The Financial Accounting Standards Board (FASB) recently issued a proposed Accounting Standards Update (ASU), Application of Topic 715 to Market-Return Cash Balance Plans, intended to improve accounting guidance for certain market-return cash balance plans.

A cash balance plan provides employees with a pension benefit that includes a hypothetical account balance that comprises principal credits and interest credits. Principal credits are defined by the terms of the cash balance plan and determined on the basis of various factors such as the participant’s age or years of service. Interest credits are accrued at fixed or variable interest crediting rates on those principal credits. Market-return cash balance plans are a type of cash balance plan with variable interest crediting rates based on investable market returns. In a market-return cash balance plan, the promised benefit to the participant at retirement (or termination) is equal to the principal credits and the actual investment returns on the principal credits (subject to certain governmental requirements and provisions).

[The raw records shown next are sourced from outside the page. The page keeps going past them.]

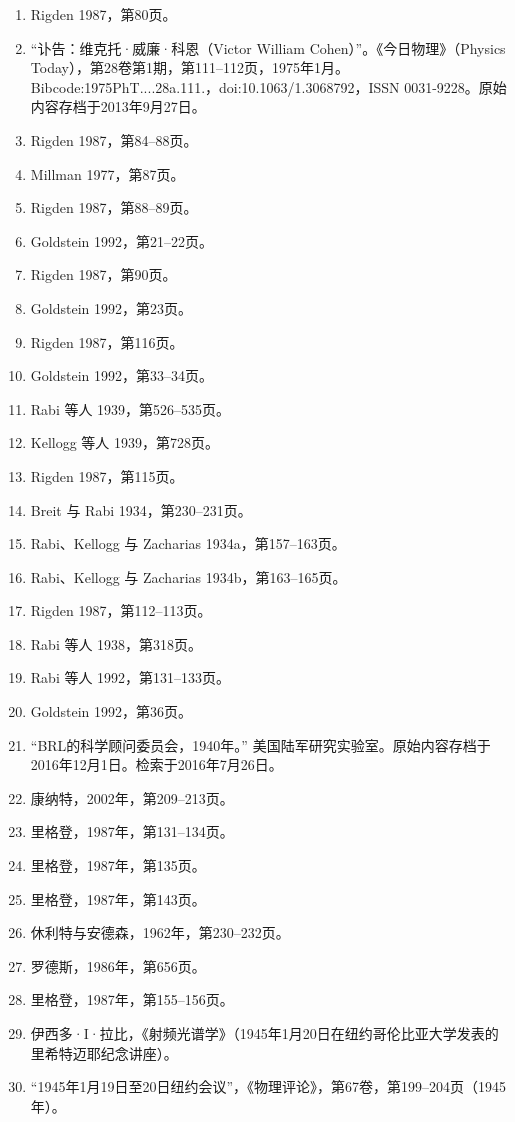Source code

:\begin{enumerate}
\item Rigden 1987，第80页。
\item “讣告：维克托·威廉·科恩（Victor William Cohen）”。《今日物理》（Physics Today），第28卷第1期，第111–112页，1975年1月。Bibcode:1975PhT....28a.111.，doi:10.1063/1.3068792，ISSN 0031-9228。原始内容存档于2013年9月27日。
\item Rigden 1987，第84–88页。
\item Millman 1977，第87页。
\item Rigden 1987，第88–89页。
\item Goldstein 1992，第21–22页。
\item Rigden 1987，第90页。
\item Goldstein 1992，第23页。
\item Rigden 1987，第116页。
\item Goldstein 1992，第33–34页。
\item Rabi 等人 1939，第526–535页。
\item Kellogg 等人 1939，第728页。
\item Rigden 1987，第115页。
\item Breit 与 Rabi 1934，第230–231页。
\item Rabi、Kellogg 与 Zacharias 1934a，第157–163页。
\item Rabi、Kellogg 与 Zacharias 1934b，第163–165页。
\item Rigden 1987，第112–113页。
\item Rabi 等人 1938，第318页。
\item Rabi 等人 1992，第131–133页。
\item Goldstein 1992，第36页。
\item “BRL的科学顾问委员会，1940年。” 美国陆军研究实验室。原始内容存档于2016年12月1日。检索于2016年7月26日。
\item 康纳特，2002年，第209–213页。
\item 里格登，1987年，第131–134页。
\item 里格登，1987年，第135页。
\item 里格登，1987年，第143页。
\item 休利特与安德森，1962年，第230–232页。
\item 罗德斯，1986年，第656页。
\item 里格登，1987年，第155–156页。
\item 伊西多·I·拉比，《射频光谱学》（1945年1月20日在纽约哥伦比亚大学发表的里希特迈耶纪念讲座）。
\item “1945年1月19日至20日纽约会议”，《物理评论》，第67卷，第199–204页（1945年）。

\end{enumerate}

Paragraph 715-30-35-43 of Topic 715 indicates that assumed discount rates to be used in measuring the benefit obligation of a defined benefit plan should reflect the rates at which the pension benefits could be effectively settled. That paragraph further states that, in making those estimates, it is appropriate to look to available information about rates implicit in current prices of annuity contracts that could be used to effect settlement of the obligation. An entity also may look to rates of return on high-quality fixed-income investments currently available and expected to be available during the period to maturity of pension benefits. As a result, entities may measure the benefit obligation using a discount rate that produces an amount inconsistent with the plan’s hypothetical account balance. Stakeholders expressed concern that application of current guidance may result in accounting that does not fully reflect the economics of these plans.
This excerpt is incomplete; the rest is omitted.